THE TASK:
Write each line out a second time, exactly as shown below.

Items from a data source
[Start of Attachment]

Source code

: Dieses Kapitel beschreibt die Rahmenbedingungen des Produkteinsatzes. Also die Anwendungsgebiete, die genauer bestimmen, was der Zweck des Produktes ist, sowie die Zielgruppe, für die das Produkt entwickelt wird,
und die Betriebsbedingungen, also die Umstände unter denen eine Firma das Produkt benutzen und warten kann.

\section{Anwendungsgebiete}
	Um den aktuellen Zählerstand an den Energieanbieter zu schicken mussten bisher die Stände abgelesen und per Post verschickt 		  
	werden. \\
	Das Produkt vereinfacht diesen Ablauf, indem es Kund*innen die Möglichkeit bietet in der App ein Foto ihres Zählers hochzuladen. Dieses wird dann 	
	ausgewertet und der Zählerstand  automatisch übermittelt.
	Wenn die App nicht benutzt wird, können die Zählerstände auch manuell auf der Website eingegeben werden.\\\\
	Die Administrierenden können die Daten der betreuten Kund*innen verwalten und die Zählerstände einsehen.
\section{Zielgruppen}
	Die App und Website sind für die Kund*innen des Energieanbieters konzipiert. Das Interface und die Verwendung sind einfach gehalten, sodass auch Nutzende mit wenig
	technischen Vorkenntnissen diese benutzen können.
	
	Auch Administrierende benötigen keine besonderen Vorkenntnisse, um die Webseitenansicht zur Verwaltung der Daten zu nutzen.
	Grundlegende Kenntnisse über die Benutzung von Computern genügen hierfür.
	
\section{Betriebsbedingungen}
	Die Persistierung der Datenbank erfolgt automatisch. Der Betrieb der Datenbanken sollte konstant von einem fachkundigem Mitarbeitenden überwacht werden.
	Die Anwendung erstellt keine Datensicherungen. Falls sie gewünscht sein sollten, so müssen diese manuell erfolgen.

[End of Attachment]

EXPECTED OUTPUT:
Source code

: Dieses Kapitel beschreibt die Rahmenbedingungen des Produkteinsatzes. Also die Anwendungsgebiete, die genauer bestimmen, was der Zweck des Produktes ist, sowie die Zielgruppe, für die das Produkt entwickelt wird,
und die Betriebsbedingungen, also die Umstände unter denen eine Firma das Produkt benutzen und warten kann.

\section{Anwendungsgebiete}
	Um den aktuellen Zählerstand an den Energieanbieter zu schicken mussten bisher die Stände abgelesen und per Post verschickt 		  
	werden. \\
	Das Produkt vereinfacht diesen Ablauf, indem es Kund*innen die Möglichkeit bietet in der App ein Foto ihres Zählers hochzuladen. Dieses wird dann 	
	ausgewertet und der Zählerstand  automatisch übermittelt.
	Wenn die App nicht benutzt wird, können die Zählerstände auch manuell auf der Website eingegeben werden.\\\\
	Die Administrierenden können die Daten der betreuten Kund*innen verwalten und die Zählerstände einsehen.
\section{Zielgruppen}
	Die App und Website sind für die Kund*innen des Energieanbieters konzipiert. Das Interface und die Verwendung sind einfach gehalten, sodass auch Nutzende mit wenig
	technischen Vorkenntnissen diese benutzen können.
	
	Auch Administrierende benötigen keine besonderen Vorkenntnisse, um die Webseitenansicht zur Verwaltung der Daten zu nutzen.
	Grundlegende Kenntnisse über die Benutzung von Computern genügen hierfür.
	
\section{Betriebsbedingungen}
	Die Persistierung der Datenbank erfolgt automatisch. Der Betrieb der Datenbanken sollte konstant von einem fachkundigem Mitarbeitenden überwacht werden.
	Die Anwendung erstellt keine Datensicherungen. Falls sie gewünscht sein sollten, so müssen diese manuell erfolgen.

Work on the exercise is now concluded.